<<<<
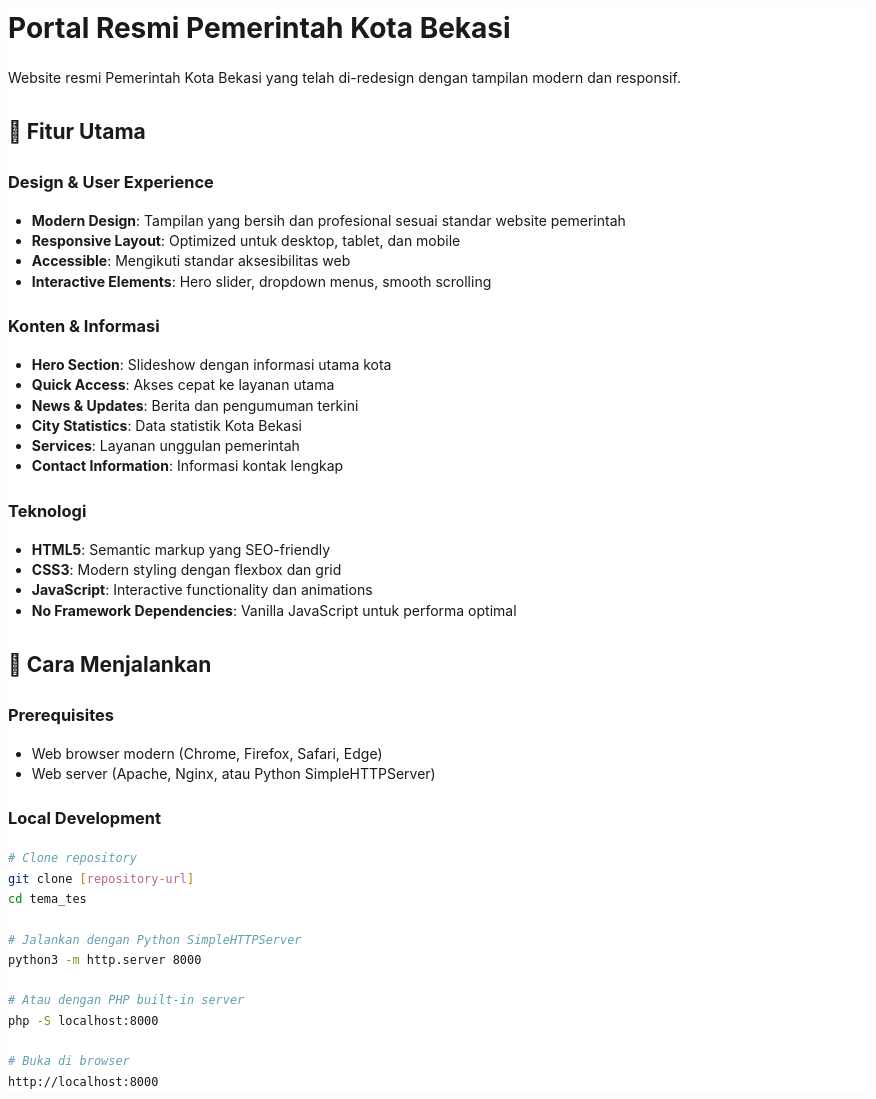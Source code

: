 # Portal Resmi Pemerintah Kota Bekasi

Website resmi Pemerintah Kota Bekasi yang telah di-redesign dengan tampilan modern dan responsif.

## 🌟 Fitur Utama

### Design & User Experience
- **Modern Design**: Tampilan yang bersih dan profesional sesuai standar website pemerintah
- **Responsive Layout**: Optimized untuk desktop, tablet, dan mobile
- **Accessible**: Mengikuti standar aksesibilitas web
- **Interactive Elements**: Hero slider, dropdown menus, smooth scrolling

### Konten & Informasi
- **Hero Section**: Slideshow dengan informasi utama kota
- **Quick Access**: Akses cepat ke layanan utama
- **News & Updates**: Berita dan pengumuman terkini
- **City Statistics**: Data statistik Kota Bekasi
- **Services**: Layanan unggulan pemerintah
- **Contact Information**: Informasi kontak lengkap

### Teknologi
- **HTML5**: Semantic markup yang SEO-friendly
- **CSS3**: Modern styling dengan flexbox dan grid
- **JavaScript**: Interactive functionality dan animations
- **No Framework Dependencies**: Vanilla JavaScript untuk performa optimal

## 🚀 Cara Menjalankan

### Prerequisites
- Web browser modern (Chrome, Firefox, Safari, Edge)
- Web server (Apache, Nginx, atau Python SimpleHTTPServer)

### Local Development
```bash
# Clone repository
git clone [repository-url]
cd tema_tes

# Jalankan dengan Python SimpleHTTPServer
python3 -m http.server 8000

# Atau dengan PHP built-in server
php -S localhost:8000

# Buka di browser
http://localhost:8000
```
>>>>
_Directions_
Could you copy every line from the records that has "Bekasi" in it?

_Written response_
: # Portal Resmi Pemerintah Kota Bekasi
Website resmi Pemerintah Kota Bekasi yang telah di-redesign dengan tampilan modern dan responsif.
- **City Statistics**: Data statistik Kota Bekasi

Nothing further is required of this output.